Print each entry precisely; exclude the pictures.

▶ Records provided:
________

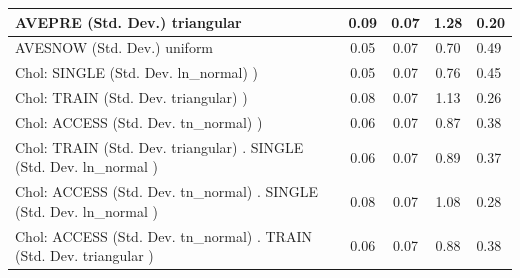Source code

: \begin{table}
\begin{center}
\begin{tabular}{|l|l|c|c|c|l|}
			\hline
			AVEPRE (Std. Dev.) triangular &  & 0.09 & 0.07 & 1.28 & 0.20 \\
			\hline
			AVESNOW (Std. Dev.) uniform &  & 0.05 & 0.07 & 0.70 & 0.49 \\
			\hline
			 Chol: SINGLE (Std. Dev. ln_normal) ) &  & 0.05 & 0.07 & 0.76 & 0.45 \\
			\hline
			 Chol: TRAIN (Std. Dev. triangular) ) &  & 0.08 & 0.07 & 1.13 & 0.26 \\
			\hline
			 Chol: ACCESS (Std. Dev. tn_normal) ) &  & 0.06 & 0.07 & 0.87 & 0.38 \\
			\hline
			 Chol: TRAIN (Std. Dev. triangular) . SINGLE (Std. Dev.   ln_normal ) &  & 0.06 & 0.07 & 0.89 & 0.37 \\
			\hline
			 Chol: ACCESS (Std. Dev. tn_normal) . SINGLE (Std. Dev.   ln_normal ) &  & 0.08 & 0.07 & 1.08 & 0.28 \\
			\hline
			 Chol: ACCESS (Std. Dev. tn_normal) . TRAIN (Std. Dev.   triangular ) &  & 0.06 & 0.07 & 0.88 & 0.38 \\
			\hline
		\end{tabular}
	\end{center}
\end{table}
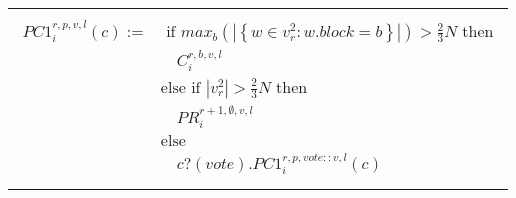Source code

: \documentclass[12pt]{report}
\renewcommand{\|}{\;|\;}
\begin{document}
\begin{center}
\begin{tabular}{l }
		\hline \\
		{$\!\begin{aligned}
		PC1_i^{r,p,v,l}(c) := 
			& \text{ if } max_{b}(|\left\{ w \in v_r^2 : w.block = b\right\}|) > \frac{2}{3} N \text{ then} \\
				& \quad C_i^{r,b,v,l} \\
			& \text{else if }  | v_r^2 | > \frac{2}{3} N \text{ then} \\ 
				& \quad PR_i^{r+1,\emptyset,v,l} \\ 
			& \text{else} \\
				& \quad c?(vote) . PC1_i^{r,p,vote::v,l}(c) \\
		\end{aligned}$}


	\end{tabular}
\end{center}
\end{document}
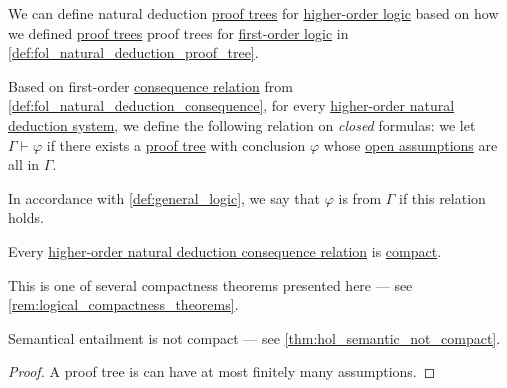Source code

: \begin{definition}\label{def:hol_natural_deduction_proof_tree}
  We can define natural deduction \hyperref[def:proof_tree]{proof trees} for \hyperref[def:higher_order_logic]{higher-order logic} based on how we defined \hyperref[def:proof_tree]{proof trees} proof trees for \hyperref[def:first_order_logic]{first-order logic} in \cref{def:fol_natural_deduction_proof_tree}.
\end{definition}

\begin{definition}\label{def:hol_natural_deduction_consequence}\mimprovised
  Based on first-order \hyperref[def:consequence_relation]{consequence relation} from \cref{def:fol_natural_deduction_consequence}, for every \hyperref[def:hol_natural_deduction_system]{higher-order natural deduction system}, we define the following relation on \emph{closed} formulas: we let \( \Gamma \vdash \varphi \) if there exists a \hyperref[def:hol_natural_deduction_proof_tree]{proof tree} with conclusion \( \varphi \) whose \hyperref[def:propositional_natural_deduction_proof_tree/open_assumptions]{open assumptions} are all in \( \Gamma \).

  In accordance with \cref{def:general_logic}, we say that \( \varphi \) is  from \( \Gamma \) if this relation holds.
\end{definition}

\begin{proposition}\label{thm:hol_natural_deduction_derivation_compact}
  Every \hyperref[def:hol_natural_deduction_consequence]{higher-order natural deduction consequence relation} is \hyperref[def:consequence_relation/compactness]{compact}.
\end{proposition}
\begin{comments}
  \item This is one of several compactness theorems presented here --- see \cref{rem:logical_compactness_theorems}.
  \item Semantical entailment is not compact --- see \cref{thm:hol_semantic_not_compact}.
\end{comments}
\begin{proof}
  A proof tree is can have at most finitely many assumptions.
\end{proof}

________

▶ Problem solution:
Source code

: \begin{table}
\begin{center}
\begin{tabular}{|l|l|c|c|c|l|}
			\hline
			AVEPRE (Std. Dev.) triangular &  & 0.09 & 0.07 & 1.28 & 0.20 \\
			\hline
			AVESNOW (Std. Dev.) uniform &  & 0.05 & 0.07 & 0.70 & 0.49 \\
			\hline
			 Chol: SINGLE (Std. Dev. ln_normal) ) &  & 0.05 & 0.07 & 0.76 & 0.45 \\
			\hline
			 Chol: TRAIN (Std. Dev. triangular) ) &  & 0.08 & 0.07 & 1.13 & 0.26 \\
			\hline
			 Chol: ACCESS (Std. Dev. tn_normal) ) &  & 0.06 & 0.07 & 0.87 & 0.38 \\
			\hline
			 Chol: TRAIN (Std. Dev. triangular) . SINGLE (Std. Dev.   ln_normal ) &  & 0.06 & 0.07 & 0.89 & 0.37 \\
			\hline
			 Chol: ACCESS (Std. Dev. tn_normal) . SINGLE (Std. Dev.   ln_normal ) &  & 0.08 & 0.07 & 1.08 & 0.28 \\
			\hline
			 Chol: ACCESS (Std. Dev. tn_normal) . TRAIN (Std. Dev.   triangular ) &  & 0.06 & 0.07 & 0.88 & 0.38 \\
			\hline
		\end{tabular}
	\end{center}
\end{table}
Source code

: \documentclass[12pt]{report}
\renewcommand{\|}{\;|\;}
\begin{document}
\begin{center}
\begin{tabular}{l }
		\hline \\
		{$\!\begin{aligned}
		PC1_i^{r,p,v,l}(c) := 
			& \text{ if } max_{b}(|\left\{ w \in v_r^2 : w.block = b\right\}|) > \frac{2}{3} N \text{ then} \\
				& \quad C_i^{r,b,v,l} \\
			& \text{else if }  | v_r^2 | > \frac{2}{3} N \text{ then} \\ 
				& \quad PR_i^{r+1,\emptyset,v,l} \\ 
			& \text{else} \\
				& \quad c?(vote) . PC1_i^{r,p,vote::v,l}(c) \\
		\end{aligned}$}


	\end{tabular}
\end{center}
\end{document}
Source code

: \begin{definition}\label{def:hol_natural_deduction_proof_tree}
  We can define natural deduction \hyperref[def:proof_tree]{proof trees} for \hyperref[def:higher_order_logic]{higher-order logic} based on how we defined \hyperref[def:proof_tree]{proof trees} proof trees for \hyperref[def:first_order_logic]{first-order logic} in \cref{def:fol_natural_deduction_proof_tree}.
\end{definition}

\begin{definition}\label{def:hol_natural_deduction_consequence}\mimprovised
  Based on first-order \hyperref[def:consequence_relation]{consequence relation} from \cref{def:fol_natural_deduction_consequence}, for every \hyperref[def:hol_natural_deduction_system]{higher-order natural deduction system}, we define the following relation on \emph{closed} formulas: we let \( \Gamma \vdash \varphi \) if there exists a \hyperref[def:hol_natural_deduction_proof_tree]{proof tree} with conclusion \( \varphi \) whose \hyperref[def:propositional_natural_deduction_proof_tree/open_assumptions]{open assumptions} are all in \( \Gamma \).

  In accordance with \cref{def:general_logic}, we say that \( \varphi \) is  from \( \Gamma \) if this relation holds.
\end{definition}

\begin{proposition}\label{thm:hol_natural_deduction_derivation_compact}
  Every \hyperref[def:hol_natural_deduction_consequence]{higher-order natural deduction consequence relation} is \hyperref[def:consequence_relation/compactness]{compact}.
\end{proposition}
\begin{comments}
  \item This is one of several compactness theorems presented here --- see \cref{rem:logical_compactness_theorems}.
  \item Semantical entailment is not compact --- see \cref{thm:hol_semantic_not_compact}.
\end{comments}
\begin{proof}
  A proof tree is can have at most finitely many assumptions.
\end{proof}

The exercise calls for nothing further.